[Opening RECORDS FOR THE TASK section]

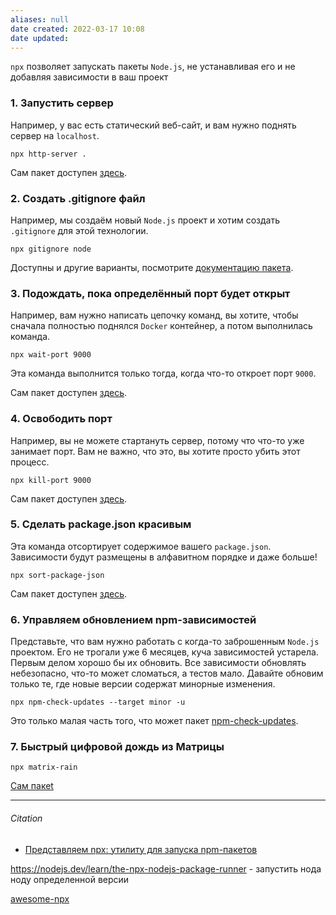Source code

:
 ```yaml
---
aliases: null
date created: 2022-03-17 10:08
date updated:
---
```


`npx` позволяет запускать пакеты `Node.js`, не устанавливая его и не добавляя зависимости в ваш проект

### 1. Запустить сервер

Например, у вас есть статический веб-сайт, и вам нужно поднять сервер на `localhost`.

```clike
npx http-server .
```

Сам пакет доступен [здесь](https://github.com/http-party/http-server).

### 2. Создать .gitignore файл

Например, мы создаём новый `Node.js` проект и хотим создать `.gitignore` для этой технологии.

```clike
npx gitignore node
```

Доступны и другие варианты, посмотрите [документацию пакета](https://github.com/msfeldstein/gitignore).

### 3. Подождать, пока определённый порт будет открыт

Например, вам нужно написать цепочку команд, вы хотите, чтобы сначала полностью поднялся `Docker` контейнер, а потом выполнилась команда.

```clike
npx wait-port 9000
```

Эта команда выполнится только тогда, когда что-то откроет порт `9000`.

Сам пакет доступен [здесь](https://github.com/dwmkerr/wait-port).

### 4. Освободить порт

Например, вы не можете стартануть сервер, потому что что-то уже занимает порт. Вам не важно, что это, вы хотите просто убить этот процесс.

```clike
npx kill-port 9000
```

Сам пакет доступен [здесь](https://github.com/tiaanduplessis/kill-port).

### 5. Сделать package.json красивым

Эта команда отсортирует содержимое вашего `package.json`. Зависимости будут размещены в алфавитном порядке и даже больше!

```clike
npx sort-package-json
```

Сам пакет доступен [здесь](https://github.com/keithamus/sort-package-json).

### 6. Управляем обновлением npm-зависимостей

Представьте, что вам нужно работать с когда-то заброшенным `Node.js` проектом. Его не трогали уже 6 месяцев, куча зависимостей устарела. Первым делом хорошо бы их обновить. Все зависимости обновлять небезопасно, что-то может сломаться, а тестов мало. Давайте обновим только те, где новые версии содержат минорные изменения.

```clike
npx npm-check-updates --target minor -u
```

Это только малая часть того, что может пакет [npm-check-updates](https://github.com/raineorshine/npm-check-updates).

### 7. Быстрый цифровой дождь из Матрицы

```clike
npx matrix-rain
```

[Сам пакеt](https://github.com/nojvek/matrix-rain)


---

###### Citation

- [Представляем npx: утилиту для запуска npm-пакетов](https://medium.com/devschacht/introducing-npx-an-npm-package-runner-a72a658cd9e6)

https://nodejs.dev/learn/the-npx-nodejs-package-runner - запустить нода ноду определенной версии

[awesome-npx](https://github.com/junosuarez/awesome-npx)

[Closing RECORDS FOR THE TASK section]

WHAT THIS TASK INVOLVES> Verbatim output of every entry above is required, though pictures are to be left out.

ANSWER TO THE PROBLEM>
Source code

:
 ```yaml
---
aliases: null
date created: 2022-03-17 10:08
date updated:
---
```


`npx` позволяет запускать пакеты `Node.js`, не устанавливая его и не добавляя зависимости в ваш проект

### 1. Запустить сервер

Например, у вас есть статический веб-сайт, и вам нужно поднять сервер на `localhost`.

```clike
npx http-server .
```

Сам пакет доступен [здесь](https://github.com/http-party/http-server).

### 2. Создать .gitignore файл

Например, мы создаём новый `Node.js` проект и хотим создать `.gitignore` для этой технологии.

```clike
npx gitignore node
```

Доступны и другие варианты, посмотрите [документацию пакета](https://github.com/msfeldstein/gitignore).

### 3. Подождать, пока определённый порт будет открыт

Например, вам нужно написать цепочку команд, вы хотите, чтобы сначала полностью поднялся `Docker` контейнер, а потом выполнилась команда.

```clike
npx wait-port 9000
```

Эта команда выполнится только тогда, когда что-то откроет порт `9000`.

Сам пакет доступен [здесь](https://github.com/dwmkerr/wait-port).

### 4. Освободить порт

Например, вы не можете стартануть сервер, потому что что-то уже занимает порт. Вам не важно, что это, вы хотите просто убить этот процесс.

```clike
npx kill-port 9000
```

Сам пакет доступен [здесь](https://github.com/tiaanduplessis/kill-port).

### 5. Сделать package.json красивым

Эта команда отсортирует содержимое вашего `package.json`. Зависимости будут размещены в алфавитном порядке и даже больше!

```clike
npx sort-package-json
```

Сам пакет доступен [здесь](https://github.com/keithamus/sort-package-json).

### 6. Управляем обновлением npm-зависимостей

Представьте, что вам нужно работать с когда-то заброшенным `Node.js` проектом. Его не трогали уже 6 месяцев, куча зависимостей устарела. Первым делом хорошо бы их обновить. Все зависимости обновлять небезопасно, что-то может сломаться, а тестов мало. Давайте обновим только те, где новые версии содержат минорные изменения.

```clike
npx npm-check-updates --target minor -u
```

Это только малая часть того, что может пакет [npm-check-updates](https://github.com/raineorshine/npm-check-updates).

### 7. Быстрый цифровой дождь из Матрицы

```clike
npx matrix-rain
```

[Сам пакеt](https://github.com/nojvek/matrix-rain)


---

###### Citation

- [Представляем npx: утилиту для запуска npm-пакетов](https://medium.com/devschacht/introducing-npx-an-npm-package-runner-a72a658cd9e6)

https://nodejs.dev/learn/the-npx-nodejs-package-runner - запустить нода ноду определенной версии

[awesome-npx](https://github.com/junosuarez/awesome-npx)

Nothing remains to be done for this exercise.